-- PROBLEM TO SOLVE --
Every record that follows should be written out word for word; the pictures stay out.

....

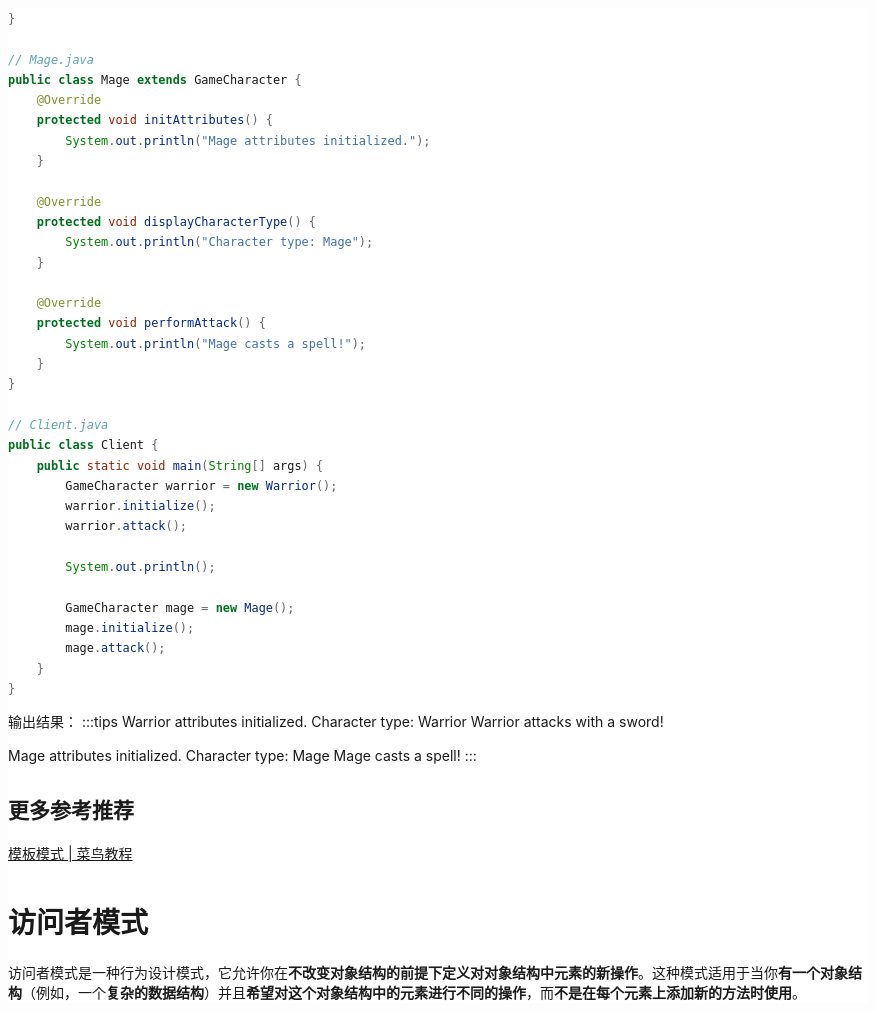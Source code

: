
 ```java
}

// Mage.java
public class Mage extends GameCharacter {
    @Override
    protected void initAttributes() {
        System.out.println("Mage attributes initialized.");
    }

    @Override
    protected void displayCharacterType() {
        System.out.println("Character type: Mage");
    }

    @Override
    protected void performAttack() {
        System.out.println("Mage casts a spell!");
    }
}

// Client.java
public class Client {
    public static void main(String[] args) {
        GameCharacter warrior = new Warrior();
        warrior.initialize();
        warrior.attack();

        System.out.println();

        GameCharacter mage = new Mage();
        mage.initialize();
        mage.attack();
    }
}
```
输出结果：
:::tips
Warrior attributes initialized.
Character type: Warrior
Warrior attacks with a sword!

Mage attributes initialized.
Character type: Mage
Mage casts a spell!
:::
## 更多参考推荐
[模板模式 | 菜鸟教程](https://www.runoob.com/design-pattern/template-pattern.html)
# 访问者模式
访问者模式是一种行为设计模式，它允许你在**不改变对象结构的前提下定义对对象结构中元素的新操作**。这种模式适用于当你**有一个对象结构**（例如，一个**复杂的数据结构**）并且**希望对这个对象结构中的元素进行不同的操作**，而**不是在每个元素上添加新的方法时使用**。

....

-- OUTPUT BELOW --
Source code

:
 ```java
}

// Mage.java
public class Mage extends GameCharacter {
    @Override
    protected void initAttributes() {
        System.out.println("Mage attributes initialized.");
    }

    @Override
    protected void displayCharacterType() {
        System.out.println("Character type: Mage");
    }

    @Override
    protected void performAttack() {
        System.out.println("Mage casts a spell!");
    }
}

// Client.java
public class Client {
    public static void main(String[] args) {
        GameCharacter warrior = new Warrior();
        warrior.initialize();
        warrior.attack();

        System.out.println();

        GameCharacter mage = new Mage();
        mage.initialize();
        mage.attack();
    }
}
```
输出结果：
:::tips
Warrior attributes initialized.
Character type: Warrior
Warrior attacks with a sword!

Mage attributes initialized.
Character type: Mage
Mage casts a spell!
:::
## 更多参考推荐
[模板模式 | 菜鸟教程](https://www.runoob.com/design-pattern/template-pattern.html)
# 访问者模式
访问者模式是一种行为设计模式，它允许你在**不改变对象结构的前提下定义对对象结构中元素的新操作**。这种模式适用于当你**有一个对象结构**（例如，一个**复杂的数据结构**）并且**希望对这个对象结构中的元素进行不同的操作**，而**不是在每个元素上添加新的方法时使用**。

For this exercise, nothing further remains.